Accelerationists, Beware: Power Abhors a Vacuum
Apathy and anti-institutional nihilism is on the rise, with some hoping for the hastened end of the current social order. But have they really considered what comes next?

In my writing, I’ve referred to the late anthropologist David Graeber a number of times, and for good reason. Though his work was not infallible, he offered provocative critiques of economics and social relations which, while paying respect to his ideological forebears, were ultimately contemporary and forward thinking. While so many are guilty of “playing the greatest hits”, so to speak, with many seeking to emulate 19th and 20th century revolutionaries and academics, Graeber’s frame of reference was often wider, reaching both further back in time while simultaneously contending more seriously with challenges unique to the present moment. For better or worse, he’s clearly left an indelible mark on America’s progressive movement, perhaps most notably having been a leading figure in the “Occupy Wall Street” movement.

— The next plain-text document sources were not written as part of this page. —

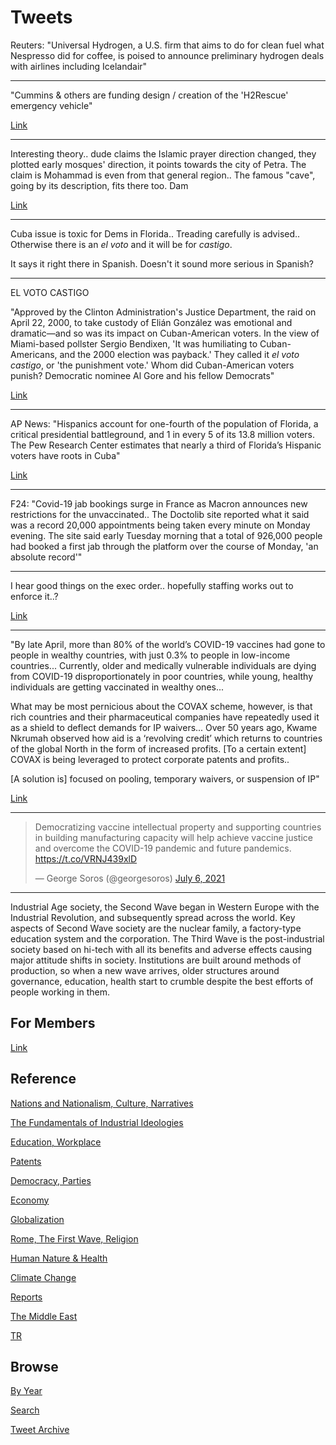 # Tweets


Reuters: "Universal Hydrogen, a U.S. firm that aims to do for clean
fuel what Nespresso did for coffee, is poised to announce preliminary
hydrogen deals with airlines including Icelandair"

---

"Cummins & others are funding design / creation of the 'H2Rescue'
emergency vehicle"

[Link](https://bit.ly/3r7fYKK)

---

Interesting theory.. dude claims the Islamic prayer direction changed,
they plotted early mosques' direction, it points towards the city of
Petra. The claim is Mohammad is even from that general region.. The
famous "cave", going by its description, fits there too. Dam

[Link](https://youtu.be/JOWFPTzK7D4?t=1828)

---

Cuba issue is toxic for Dems in Florida.. Treading carefully is
advised.. Otherwise there is an *el voto* and it will be for
*castigo*.

It says it right there in Spanish. Doesn't it sound more serious in
Spanish?

---

EL VOTO CASTIGO

"Approved by the Clinton Administration's Justice Department, the raid
on April 22, 2000, to take custody of Elián González was emotional and
dramatic—and so was its impact on Cuban-American voters. In the view
of Miami-based pollster Sergio Bendixen, 'It was humiliating to
Cuban-Americans, and the 2000 election was payback.' They called it
*el voto castigo*, or 'the punishment vote.' Whom did Cuban-American
voters punish? Democratic nominee Al Gore and his fellow Democrats"

[Link](https://www.theatlantic.com/amp/article/377714/)

---

AP News: "Hispanics account for one-fourth of the population of
Florida, a critical presidential battleground, and 1 in every 5 of its
13.8 million voters. The Pew Research Center estimates that nearly a
third of Florida’s Hispanic voters have roots in Cuba"

[Link](https://apnews.com/article/ap-top-news-ca-state-wire-cuba-miami-fidel-castro-fd2466e6990775bf961ac332b1cc02ea)

---

F24: "Covid-19 jab bookings surge in France as Macron announces new
restrictions for the unvaccinated.. The Doctolib site reported what it
said was a record 20,000 appointments being taken every minute on
Monday evening. The site said early Tuesday morning that a total of
926,000 people had booked a first jab through the platform over the
course of Monday, 'an absolute record'"

---

I hear good things on the exec order.. hopefully staffing works out to
enforce it..?

[Link](https://prospect.org/economy/one-problem-with-bidens-executive-order-spree/)

---

"By late April, more than 80% of the world’s COVID-19 vaccines had
gone to people in wealthy countries, with just 0.3% to people in
low-income countries... Currently, older and medically vulnerable
individuals are dying from COVID-19 disproportionately in poor
countries, while young, healthy individuals are getting vaccinated in
wealthy ones...

What may be most pernicious about the COVAX scheme, however, is that
rich countries and their pharmaceutical companies have repeatedly used
it as a shield to deflect demands for IP waivers... Over 50 years ago,
Kwame Nkrumah observed how aid is a ‘revolving credit’ which returns
to countries of the global North in the form of increased profits. [To
a certain extent] COVAX is being leveraged to protect corporate
patents and profits..

[A solution is] focused on pooling, temporary waivers, or suspension
of IP"

[Link](https://gh.bmj.com/content/6/6/e006504)

---

<blockquote class="twitter-tweet"><p lang="en" dir="ltr">Democratizing vaccine intellectual property and supporting countries in building manufacturing capacity will help achieve vaccine justice and overcome the COVID-19 pandemic and future pandemics. <a href="https://t.co/VRNJ439xlD">https://t.co/VRNJ439xlD</a></p>&mdash; George Soros (@georgesoros) <a href="https://twitter.com/georgesoros/status/1412351181674926080?ref_src=twsrc%5Etfw">July 6, 2021</a></blockquote> <script async src="https://platform.twitter.com/widgets.js" charset="utf-8"></script>

---


Industrial Age society, the Second Wave began in Western Europe with
the Industrial Revolution, and subsequently spread across the
world. Key aspects of Second Wave society are the nuclear family, a
factory-type education system and the corporation. The Third Wave is
the post-industrial society based on hi-tech with all its benefits and
adverse effects causing major attitude shifts in society. Institutions
are built around methods of production, so when a new wave arrives,
older structures around governance, education, health start to crumble
despite the best efforts of people working in them.

## For Members

[Link](https://thirdwave-members.herokuapp.com)

## Reference

[Nations and Nationalism, Culture, Narratives](/2013/02/nations-and-nationalism.md)

[The Fundamentals of Industrial Ideologies](/2011/04/fundamentals-of-industrial-ideologies.md)

[Education, Workplace](2017/09/education-workplace.md)

[Patents](/2018/09/patents.md)

[Democracy, Parties](/2016/11/democracy.md)

[Economy](/2018/05/economy.md)

[Globalization](/2018/09/globalization.md)

[Rome, The First Wave, Religion](/2017/12/rome.md)

[Human Nature & Health](/2020/07/human-nature.md)

[Climate Change](/2018/12/climate.md)

[Reports](/2019/05/reports.md)

[The Middle East](/2019/07/middleeast.md)

[TR](../tr)

## Browse

[By Year](years.md)

[Search](search.html)

[Tweet Archive](/tweets/README.md)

Obviously, I was not the first nor the last to revere his work. One of the most popular clips posted to Praxis’ social media accounts is one of none other than Graeber himself, in which, during an interview recorded shortly before his death, he masterfully distills the core push-and-pull between the two major American political parties: Democratic politicians offer no positive argumentation, no substantive vision for the future, while Republicans exist largely as a foil to what he describes as “the extreme centrism” of the Democrats. In other words, Democrats may exist largely in service of an ailing status quo, but they are banking on their supporters’ willingness to frame their milquetoast platform against the relative regressiveness of their political opponents, hoping that this is an ample political proposition to retain (or return to) power.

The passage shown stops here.